▶ [ACTIVITY]:
Word for word, restate the data that follows, omitting the images.

DATA: Begin

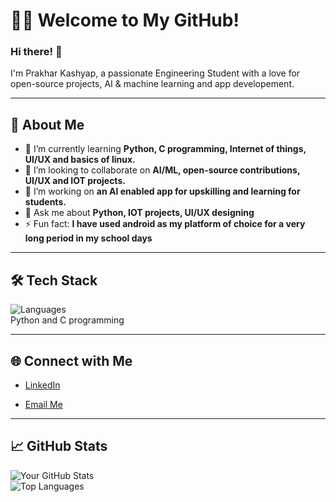 <!---
PrakharKashyap26/PrakharKashyap26 is a ✨ special ✨ repository because its `README.md` (this file) appears on your GitHub profile.
You can click the Preview link to take a look at your changes.
--->
# 🧑‍💻 Welcome to My GitHub!

### Hi there! 👋  
I'm Prakhar Kashyap, a passionate Engineering Student with a love for open-source projects, AI & machine learning and app developement.  

---

## 🚀 About Me

- 🌱 I’m currently learning **Python, C programming, Internet of things, UI/UX and basics of linux.**  
- 👯 I’m looking to collaborate on **AI/ML, open-source contributions, UI/UX and IOT projects.**  
- 🔭 I’m working on **an AI enabled app for upskilling and learning for students.** 
- 💬 Ask me about **Python, IOT projects, UI/UX designing**  
- ⚡ Fun fact: **I have used android as my platform of choice for a very long period in my school days**  

---

## 🛠️ Tech Stack

![Languages](https://img.shields.io/badge/-Languages-blue)  
Python and C programming

<!---
![Frameworks](https://img.shields.io/badge/-Frameworks-green)  
[List frameworks you’re proficient in, e.g., React, Flask, Django, etc.]

![Tools](https://img.shields.io/badge/-Tools-yellow)  
[Add other tools, e.g., Docker, Git, Jenkins, etc.]  
--->
---

## 🌐 Connect with Me

- [LinkedIn](www.linkedin.com/in/prakhar-kashyap-4832a0333)   
<!--- [Portfolio](https://your-portfolio.com) ---> 
- [Email Me](mailto:prakharkashyap2607@gmail.com)

---

## 📈 GitHub Stats  

![Your GitHub Stats](https://github-readme-stats.vercel.app/api?username=PrakharKashyap26&show_icons=true&theme=radical)  
![Top Languages](https://github-readme-stats.vercel.app/api/top-langs/?username=PrakharKashyap26&layout=compact&theme=radical)

<!---

## 💡 Featured Projects

### [Project Name](https://github.com/your-username/project-name)  
**Description:** Briefly describe the project here.  
**Tech Stack:** List the main technologies used.  

### [Project Name](https://github.com/your-username/project-name)  
**Description:** Briefly describe the project here.  
**Tech Stack:** List the main technologies used.  
--->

DATA: End

▶ [PROBLEM SOLUTION]:
 <!---
PrakharKashyap26/PrakharKashyap26 is a ✨ special ✨ repository because its `README.md` (this file) appears on your GitHub profile.
You can click the Preview link to take a look at your changes.
--->
# 🧑‍💻 Welcome to My GitHub!

### Hi there! 👋  
I'm Prakhar Kashyap, a passionate Engineering Student with a love for open-source projects, AI & machine learning and app developement.  

---

## 🚀 About Me

- 🌱 I’m currently learning **Python, C programming, Internet of things, UI/UX and basics of linux.**  
- 👯 I’m looking to collaborate on **AI/ML, open-source contributions, UI/UX and IOT projects.**  
- 🔭 I’m working on **an AI enabled app for upskilling and learning for students.** 
- 💬 Ask me about **Python, IOT projects, UI/UX designing**  
- ⚡ Fun fact: **I have used android as my platform of choice for a very long period in my school days**  

---

## 🛠️ Tech Stack

![Languages](https://img.shields.io/badge/-Languages-blue)  
Python and C programming

<!---
![Frameworks](https://img.shields.io/badge/-Frameworks-green)  
[List frameworks you’re proficient in, e.g., React, Flask, Django, etc.]

![Tools](https://img.shields.io/badge/-Tools-yellow)  
[Add other tools, e.g., Docker, Git, Jenkins, etc.]  
--->
---

## 🌐 Connect with Me

- [LinkedIn](www.linkedin.com/in/prakhar-kashyap-4832a0333)   
<!--- [Portfolio](https://your-portfolio.com) ---> 
- [Email Me](mailto:prakharkashyap2607@gmail.com)

---

## 📈 GitHub Stats  

![Your GitHub Stats](https://github-readme-stats.vercel.app/api?username=PrakharKashyap26&show_icons=true&theme=radical)  
![Top Languages](https://github-readme-stats.vercel.app/api/top-langs/?username=PrakharKashyap26&layout=compact&theme=radical)

<!---

## 💡 Featured Projects

### [Project Name](https://github.com/your-username/project-name)  
**Description:** Briefly describe the project here.  
**Tech Stack:** List the main technologies used.  

### [Project Name](https://github.com/your-username/project-name)  
**Description:** Briefly describe the project here.  
**Tech Stack:** List the main technologies used.  
--->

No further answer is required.